Well, it has been almost a year since I have been back from Afghanistan now. I can say with a degree of confidence that I am fully reintegrated back into society. I know that I am not, and will never be, the same person that I was when I left, but I feel that the work ethic and sense of purpose that I developed over there has outpaced some of the more negative change that I and others observed when I first got back.
My aforementioned two-month training exercise in Louisiana was my first time back in the field since I have been back. True, we went on short day-long field exercises and conducted some ranges, but this was both my, and most of my Soldier’s first big field exercise in quite a while.
In a way, I am glad that I had two months down in Louisiana.

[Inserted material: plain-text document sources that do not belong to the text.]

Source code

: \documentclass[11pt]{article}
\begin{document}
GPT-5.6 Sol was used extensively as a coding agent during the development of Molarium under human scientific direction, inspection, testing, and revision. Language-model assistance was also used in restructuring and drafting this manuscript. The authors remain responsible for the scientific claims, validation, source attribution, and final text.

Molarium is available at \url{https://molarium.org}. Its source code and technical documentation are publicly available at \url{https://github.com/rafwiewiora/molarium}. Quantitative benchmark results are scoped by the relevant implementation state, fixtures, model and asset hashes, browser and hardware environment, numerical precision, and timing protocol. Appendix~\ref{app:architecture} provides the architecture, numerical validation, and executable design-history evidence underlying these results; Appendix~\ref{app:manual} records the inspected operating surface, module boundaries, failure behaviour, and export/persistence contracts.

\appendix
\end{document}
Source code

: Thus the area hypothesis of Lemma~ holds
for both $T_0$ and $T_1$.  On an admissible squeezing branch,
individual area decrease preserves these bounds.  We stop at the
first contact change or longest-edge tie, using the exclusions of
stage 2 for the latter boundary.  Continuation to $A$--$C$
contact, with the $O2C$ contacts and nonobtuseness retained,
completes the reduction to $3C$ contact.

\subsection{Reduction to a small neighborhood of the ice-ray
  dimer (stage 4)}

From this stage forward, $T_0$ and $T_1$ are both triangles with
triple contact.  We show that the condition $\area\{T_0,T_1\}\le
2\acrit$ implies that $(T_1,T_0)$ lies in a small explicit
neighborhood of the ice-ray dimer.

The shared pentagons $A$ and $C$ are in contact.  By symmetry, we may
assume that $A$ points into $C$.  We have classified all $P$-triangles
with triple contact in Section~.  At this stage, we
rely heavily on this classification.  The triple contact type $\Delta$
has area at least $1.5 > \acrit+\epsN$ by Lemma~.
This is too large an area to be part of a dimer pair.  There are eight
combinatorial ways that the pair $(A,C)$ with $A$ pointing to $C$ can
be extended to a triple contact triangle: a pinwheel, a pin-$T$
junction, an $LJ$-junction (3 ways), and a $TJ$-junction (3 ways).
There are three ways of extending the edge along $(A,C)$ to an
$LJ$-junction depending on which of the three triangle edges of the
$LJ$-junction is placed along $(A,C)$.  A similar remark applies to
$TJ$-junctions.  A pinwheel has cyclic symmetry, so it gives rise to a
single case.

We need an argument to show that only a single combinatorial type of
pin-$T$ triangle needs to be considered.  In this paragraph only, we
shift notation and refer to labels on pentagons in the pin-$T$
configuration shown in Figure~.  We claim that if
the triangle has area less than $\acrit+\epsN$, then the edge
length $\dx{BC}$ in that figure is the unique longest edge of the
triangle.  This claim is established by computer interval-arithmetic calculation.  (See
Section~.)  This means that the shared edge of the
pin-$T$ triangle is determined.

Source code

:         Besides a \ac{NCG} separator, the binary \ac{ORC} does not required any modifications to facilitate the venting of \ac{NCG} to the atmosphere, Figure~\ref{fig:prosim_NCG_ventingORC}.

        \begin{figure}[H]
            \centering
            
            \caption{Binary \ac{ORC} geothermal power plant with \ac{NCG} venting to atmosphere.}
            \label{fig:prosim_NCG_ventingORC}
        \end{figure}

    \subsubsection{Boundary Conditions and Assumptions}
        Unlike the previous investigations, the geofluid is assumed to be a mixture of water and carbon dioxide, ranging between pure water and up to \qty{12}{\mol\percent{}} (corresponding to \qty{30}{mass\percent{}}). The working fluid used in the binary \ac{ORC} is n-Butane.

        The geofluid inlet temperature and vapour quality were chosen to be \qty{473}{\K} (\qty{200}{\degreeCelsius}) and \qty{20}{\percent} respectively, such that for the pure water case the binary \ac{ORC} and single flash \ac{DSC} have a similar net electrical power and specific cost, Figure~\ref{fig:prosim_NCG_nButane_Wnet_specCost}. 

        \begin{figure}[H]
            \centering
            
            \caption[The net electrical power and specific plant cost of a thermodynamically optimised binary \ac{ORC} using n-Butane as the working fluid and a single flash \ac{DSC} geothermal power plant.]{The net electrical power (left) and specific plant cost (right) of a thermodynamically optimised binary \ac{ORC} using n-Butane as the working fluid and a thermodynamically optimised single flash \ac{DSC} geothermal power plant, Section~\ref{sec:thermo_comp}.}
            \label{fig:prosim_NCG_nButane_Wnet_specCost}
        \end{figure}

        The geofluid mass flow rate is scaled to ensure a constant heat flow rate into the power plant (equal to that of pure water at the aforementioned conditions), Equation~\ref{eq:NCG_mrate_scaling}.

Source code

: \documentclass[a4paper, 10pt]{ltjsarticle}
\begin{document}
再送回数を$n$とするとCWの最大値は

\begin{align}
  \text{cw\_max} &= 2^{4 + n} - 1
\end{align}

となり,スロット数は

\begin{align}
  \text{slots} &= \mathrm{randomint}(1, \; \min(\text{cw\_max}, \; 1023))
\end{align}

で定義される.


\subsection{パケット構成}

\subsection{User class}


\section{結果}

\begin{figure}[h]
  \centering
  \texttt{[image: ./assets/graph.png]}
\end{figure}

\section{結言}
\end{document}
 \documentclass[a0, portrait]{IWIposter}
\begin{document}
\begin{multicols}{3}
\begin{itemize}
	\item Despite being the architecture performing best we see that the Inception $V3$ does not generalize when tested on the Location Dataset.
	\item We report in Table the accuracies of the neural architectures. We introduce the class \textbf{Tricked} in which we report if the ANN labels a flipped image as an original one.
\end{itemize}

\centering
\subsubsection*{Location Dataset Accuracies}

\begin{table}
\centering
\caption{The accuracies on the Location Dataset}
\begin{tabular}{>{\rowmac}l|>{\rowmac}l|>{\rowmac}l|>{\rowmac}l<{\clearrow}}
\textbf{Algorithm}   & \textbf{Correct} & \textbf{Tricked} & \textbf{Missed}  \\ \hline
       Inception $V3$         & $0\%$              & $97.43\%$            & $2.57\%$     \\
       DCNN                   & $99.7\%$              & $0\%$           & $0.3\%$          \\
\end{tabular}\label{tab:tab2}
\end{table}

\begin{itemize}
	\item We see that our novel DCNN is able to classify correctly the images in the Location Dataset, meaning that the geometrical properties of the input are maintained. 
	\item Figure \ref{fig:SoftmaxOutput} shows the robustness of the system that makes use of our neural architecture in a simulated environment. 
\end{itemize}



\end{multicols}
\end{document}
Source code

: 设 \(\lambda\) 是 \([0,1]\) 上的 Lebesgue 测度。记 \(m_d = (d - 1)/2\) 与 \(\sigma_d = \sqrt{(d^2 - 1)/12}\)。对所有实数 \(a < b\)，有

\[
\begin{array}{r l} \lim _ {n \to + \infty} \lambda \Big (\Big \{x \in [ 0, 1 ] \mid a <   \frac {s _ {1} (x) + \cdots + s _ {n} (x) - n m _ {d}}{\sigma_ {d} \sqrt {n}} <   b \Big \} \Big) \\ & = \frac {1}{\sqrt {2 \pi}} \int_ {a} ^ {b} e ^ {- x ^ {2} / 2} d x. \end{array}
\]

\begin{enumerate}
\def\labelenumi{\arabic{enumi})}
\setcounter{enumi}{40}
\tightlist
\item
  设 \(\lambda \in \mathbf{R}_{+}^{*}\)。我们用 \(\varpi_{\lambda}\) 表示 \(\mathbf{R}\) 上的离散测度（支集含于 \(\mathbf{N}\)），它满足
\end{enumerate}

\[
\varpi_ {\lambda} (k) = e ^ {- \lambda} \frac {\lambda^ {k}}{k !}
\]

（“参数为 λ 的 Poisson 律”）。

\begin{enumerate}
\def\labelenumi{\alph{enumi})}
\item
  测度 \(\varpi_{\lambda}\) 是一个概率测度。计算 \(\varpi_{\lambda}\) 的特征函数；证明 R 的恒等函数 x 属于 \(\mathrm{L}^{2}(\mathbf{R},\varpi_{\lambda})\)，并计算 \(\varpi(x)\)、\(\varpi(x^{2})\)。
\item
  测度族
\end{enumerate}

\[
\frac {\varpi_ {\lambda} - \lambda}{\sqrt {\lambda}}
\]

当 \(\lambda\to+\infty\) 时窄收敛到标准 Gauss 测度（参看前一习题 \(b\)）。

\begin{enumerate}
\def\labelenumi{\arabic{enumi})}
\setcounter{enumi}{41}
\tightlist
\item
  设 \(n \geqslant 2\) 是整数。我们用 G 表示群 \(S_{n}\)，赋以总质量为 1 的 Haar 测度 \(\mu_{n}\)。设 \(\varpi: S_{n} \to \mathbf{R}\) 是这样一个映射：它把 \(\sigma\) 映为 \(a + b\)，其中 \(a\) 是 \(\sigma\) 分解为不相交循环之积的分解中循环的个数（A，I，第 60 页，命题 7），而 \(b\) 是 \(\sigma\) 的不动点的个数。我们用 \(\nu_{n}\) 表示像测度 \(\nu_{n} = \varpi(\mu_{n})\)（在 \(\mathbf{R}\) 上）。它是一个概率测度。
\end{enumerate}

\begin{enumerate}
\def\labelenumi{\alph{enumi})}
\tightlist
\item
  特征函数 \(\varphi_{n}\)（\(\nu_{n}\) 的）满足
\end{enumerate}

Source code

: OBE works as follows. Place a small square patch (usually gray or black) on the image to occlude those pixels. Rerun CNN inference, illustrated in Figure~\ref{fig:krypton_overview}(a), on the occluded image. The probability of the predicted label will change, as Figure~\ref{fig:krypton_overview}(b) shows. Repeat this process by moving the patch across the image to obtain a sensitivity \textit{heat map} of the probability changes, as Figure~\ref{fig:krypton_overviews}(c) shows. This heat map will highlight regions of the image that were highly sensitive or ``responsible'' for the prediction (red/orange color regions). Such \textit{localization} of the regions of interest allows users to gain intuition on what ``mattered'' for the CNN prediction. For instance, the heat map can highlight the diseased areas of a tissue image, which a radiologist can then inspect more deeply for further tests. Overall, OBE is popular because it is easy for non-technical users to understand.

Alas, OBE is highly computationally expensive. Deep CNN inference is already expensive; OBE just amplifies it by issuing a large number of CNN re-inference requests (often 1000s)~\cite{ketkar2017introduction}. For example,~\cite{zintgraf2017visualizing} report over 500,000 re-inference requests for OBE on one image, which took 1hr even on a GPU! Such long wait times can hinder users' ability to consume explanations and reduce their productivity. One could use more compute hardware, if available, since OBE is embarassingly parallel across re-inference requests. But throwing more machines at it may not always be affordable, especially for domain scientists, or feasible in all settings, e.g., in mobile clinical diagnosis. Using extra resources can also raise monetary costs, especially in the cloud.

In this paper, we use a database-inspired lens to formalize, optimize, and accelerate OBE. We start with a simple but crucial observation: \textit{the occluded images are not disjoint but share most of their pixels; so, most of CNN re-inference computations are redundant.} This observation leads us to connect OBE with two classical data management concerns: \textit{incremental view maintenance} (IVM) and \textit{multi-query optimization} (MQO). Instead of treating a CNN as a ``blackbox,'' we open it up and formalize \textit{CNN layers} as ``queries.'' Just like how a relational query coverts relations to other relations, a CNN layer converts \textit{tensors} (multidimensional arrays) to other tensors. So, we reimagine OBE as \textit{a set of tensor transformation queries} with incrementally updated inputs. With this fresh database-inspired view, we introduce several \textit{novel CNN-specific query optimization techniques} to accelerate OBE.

I had plenty of time to refocus and remember how much I love spending time in the field. It’s true that I didn’t get back until three days before my wedding, but the skills and motivation that I gleaned from the experience made the additional stress that I incurred *almost* worth it. What was worth it was the rapport that I gained with my Soldiers. Even though I am being reassigned in less than a month, I finally got a little of what I felt on deployment back, which was good.
I was the only member of my battalion to be assigned to the unit that I am currently in, since my entire brigade was inactivated right after we got back from Afghanistan so that we could blow more money on ridiculous bullshi- focus, Steve, focus. Losing the sense of camaraderie that I felt with my Forward Observers and the members of my old company bothered me more than I realized. I will admit now that I may have insulated myself from the Soldiers and Officers that I found myself working with more than I should have, and finally took steps to change that fact.
I stayed in my initial job as a Lieutenant for two years, but that was an aberration. Generally, a Lieutenant is lucky to hold the same position for a year. As such, I will be moving on again here in a few months. Once again, I will be an outsider in a new battalion where no one knows me, my successes, or my failures. I will work hard to make sure that I do not make the same mistakes again.